• **Rendered images with source text**:
□ □ □ □

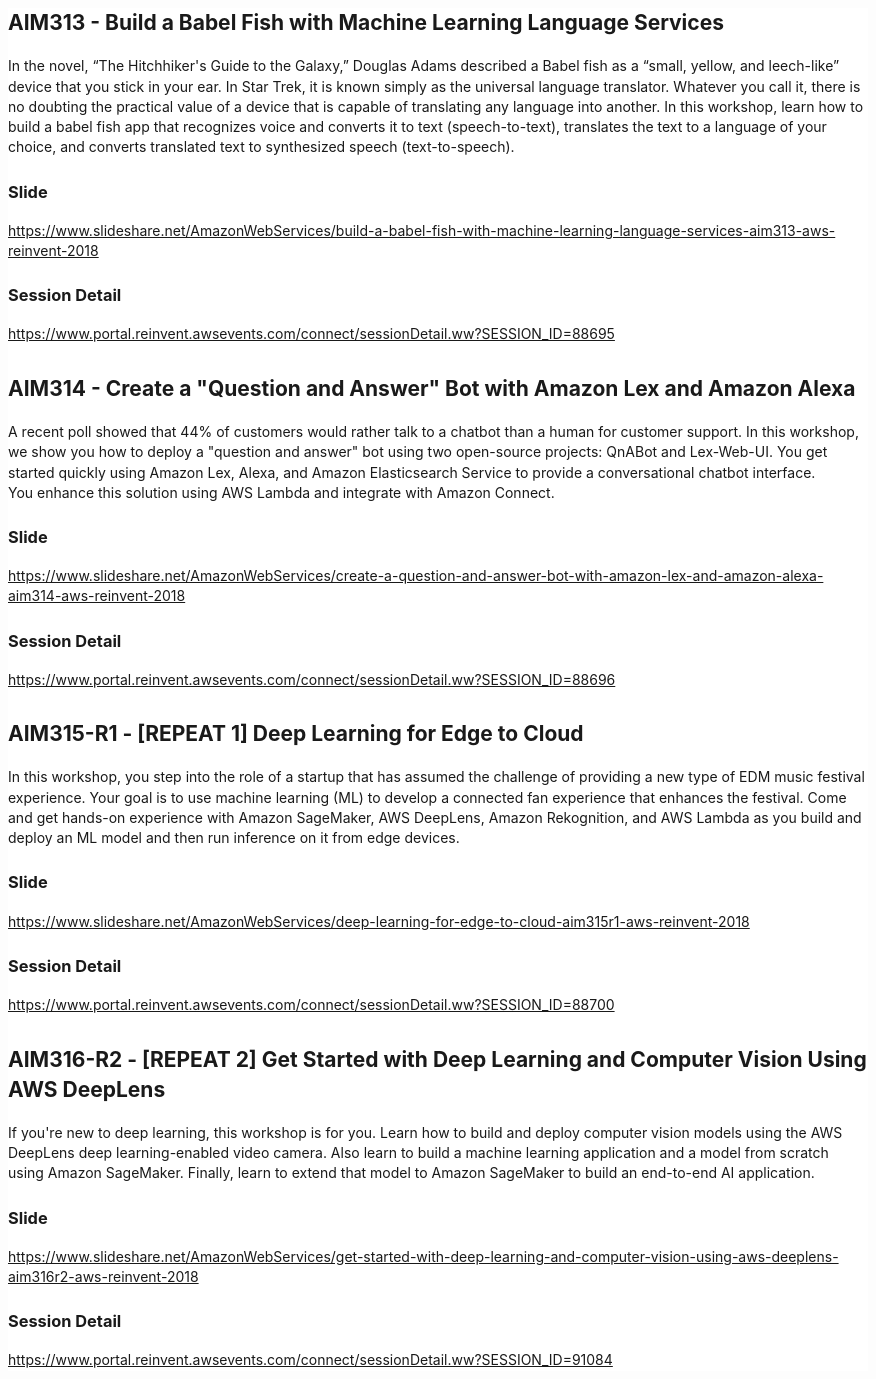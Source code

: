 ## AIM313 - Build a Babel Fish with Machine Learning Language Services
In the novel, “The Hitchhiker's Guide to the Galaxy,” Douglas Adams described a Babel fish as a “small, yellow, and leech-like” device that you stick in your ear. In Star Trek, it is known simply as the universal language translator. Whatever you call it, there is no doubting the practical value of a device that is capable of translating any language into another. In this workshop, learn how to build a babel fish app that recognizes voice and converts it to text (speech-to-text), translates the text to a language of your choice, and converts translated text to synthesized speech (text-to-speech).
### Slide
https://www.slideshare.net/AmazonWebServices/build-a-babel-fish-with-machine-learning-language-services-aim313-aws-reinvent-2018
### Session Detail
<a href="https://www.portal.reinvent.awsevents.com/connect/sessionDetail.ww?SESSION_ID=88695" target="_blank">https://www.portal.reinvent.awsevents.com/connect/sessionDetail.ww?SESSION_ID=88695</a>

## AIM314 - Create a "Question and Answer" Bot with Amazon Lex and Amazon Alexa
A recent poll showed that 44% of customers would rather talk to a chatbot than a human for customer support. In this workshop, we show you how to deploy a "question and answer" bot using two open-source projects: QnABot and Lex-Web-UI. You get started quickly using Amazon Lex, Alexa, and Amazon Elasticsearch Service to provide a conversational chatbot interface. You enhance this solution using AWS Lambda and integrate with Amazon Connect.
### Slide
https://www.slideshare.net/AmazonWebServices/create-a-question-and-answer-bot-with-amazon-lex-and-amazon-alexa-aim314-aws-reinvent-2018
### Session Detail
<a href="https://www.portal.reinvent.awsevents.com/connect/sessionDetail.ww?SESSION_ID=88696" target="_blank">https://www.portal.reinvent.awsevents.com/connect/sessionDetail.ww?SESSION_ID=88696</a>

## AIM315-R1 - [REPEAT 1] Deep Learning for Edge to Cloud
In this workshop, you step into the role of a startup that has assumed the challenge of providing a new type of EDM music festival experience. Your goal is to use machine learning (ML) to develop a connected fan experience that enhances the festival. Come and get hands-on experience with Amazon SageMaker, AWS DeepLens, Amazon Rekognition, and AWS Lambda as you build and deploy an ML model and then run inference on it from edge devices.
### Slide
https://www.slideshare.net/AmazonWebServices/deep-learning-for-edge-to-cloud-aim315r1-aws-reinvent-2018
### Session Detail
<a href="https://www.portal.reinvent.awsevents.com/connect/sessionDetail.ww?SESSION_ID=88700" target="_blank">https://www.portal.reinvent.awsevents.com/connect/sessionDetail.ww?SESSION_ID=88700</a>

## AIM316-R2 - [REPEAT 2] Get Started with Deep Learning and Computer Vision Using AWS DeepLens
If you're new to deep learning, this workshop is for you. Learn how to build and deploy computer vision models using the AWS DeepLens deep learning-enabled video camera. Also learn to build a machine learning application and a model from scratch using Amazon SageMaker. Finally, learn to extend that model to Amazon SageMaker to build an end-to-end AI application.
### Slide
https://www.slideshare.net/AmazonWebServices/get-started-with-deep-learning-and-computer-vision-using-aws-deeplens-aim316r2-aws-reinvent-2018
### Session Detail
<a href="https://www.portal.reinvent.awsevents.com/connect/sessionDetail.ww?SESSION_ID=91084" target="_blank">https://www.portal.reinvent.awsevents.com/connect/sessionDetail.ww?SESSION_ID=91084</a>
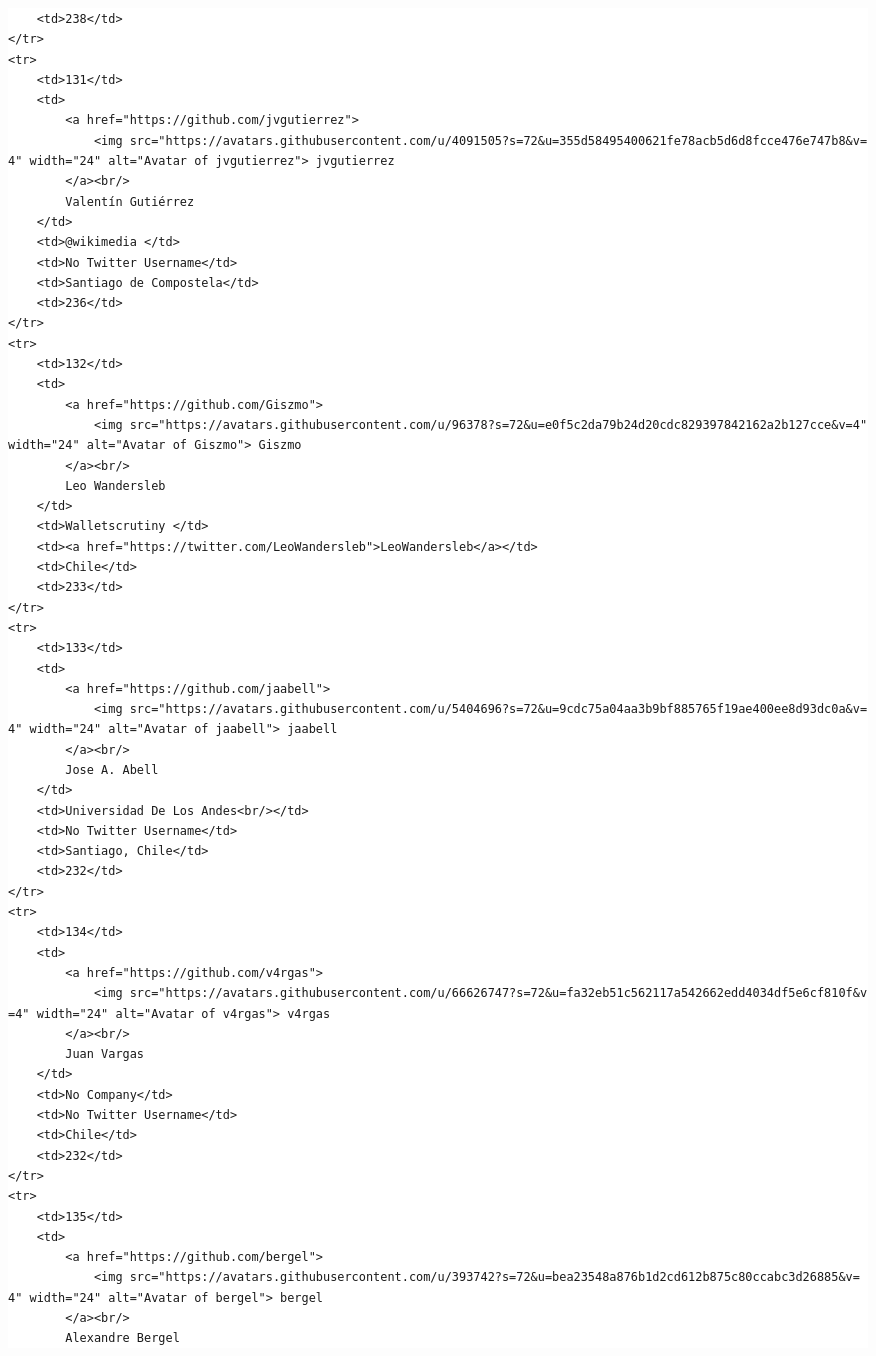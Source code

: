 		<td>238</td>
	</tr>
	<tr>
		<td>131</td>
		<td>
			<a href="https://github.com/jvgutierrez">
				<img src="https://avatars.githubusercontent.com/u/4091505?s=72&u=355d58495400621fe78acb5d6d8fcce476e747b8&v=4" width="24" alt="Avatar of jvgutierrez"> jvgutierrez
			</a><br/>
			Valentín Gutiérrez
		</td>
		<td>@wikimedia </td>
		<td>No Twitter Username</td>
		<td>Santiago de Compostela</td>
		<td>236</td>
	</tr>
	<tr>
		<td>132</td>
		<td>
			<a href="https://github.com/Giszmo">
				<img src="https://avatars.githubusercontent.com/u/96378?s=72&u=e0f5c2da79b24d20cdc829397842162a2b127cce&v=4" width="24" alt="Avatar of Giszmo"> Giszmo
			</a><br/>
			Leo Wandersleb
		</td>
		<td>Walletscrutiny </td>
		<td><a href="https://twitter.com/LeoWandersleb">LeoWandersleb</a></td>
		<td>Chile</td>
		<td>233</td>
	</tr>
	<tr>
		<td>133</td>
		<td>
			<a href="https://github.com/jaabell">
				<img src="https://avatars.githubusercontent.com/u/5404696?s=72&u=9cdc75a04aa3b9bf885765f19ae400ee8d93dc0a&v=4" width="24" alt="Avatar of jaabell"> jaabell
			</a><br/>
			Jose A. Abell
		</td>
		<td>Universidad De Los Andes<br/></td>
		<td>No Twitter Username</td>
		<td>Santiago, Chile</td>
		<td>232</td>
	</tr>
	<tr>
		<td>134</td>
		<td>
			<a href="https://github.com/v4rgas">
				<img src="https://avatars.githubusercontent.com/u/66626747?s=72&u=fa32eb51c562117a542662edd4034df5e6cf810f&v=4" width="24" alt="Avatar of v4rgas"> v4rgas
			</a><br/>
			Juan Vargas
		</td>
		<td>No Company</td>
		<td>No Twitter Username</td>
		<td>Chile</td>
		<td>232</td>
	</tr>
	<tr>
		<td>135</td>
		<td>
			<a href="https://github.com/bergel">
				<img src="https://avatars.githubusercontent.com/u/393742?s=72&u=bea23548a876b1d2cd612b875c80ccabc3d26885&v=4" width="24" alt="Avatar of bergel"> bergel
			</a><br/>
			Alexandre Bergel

□ □ □ □

• **Work required**: Pull every line containing "jaabell" from the entries above and copy it.

• **Answer box**:
			<a href="https://github.com/jaabell">
				<img src="https://avatars.githubusercontent.com/u/5404696?s=72&u=9cdc75a04aa3b9bf885765f19ae400ee8d93dc0a&v=4" width="24" alt="Avatar of jaabell"> jaabell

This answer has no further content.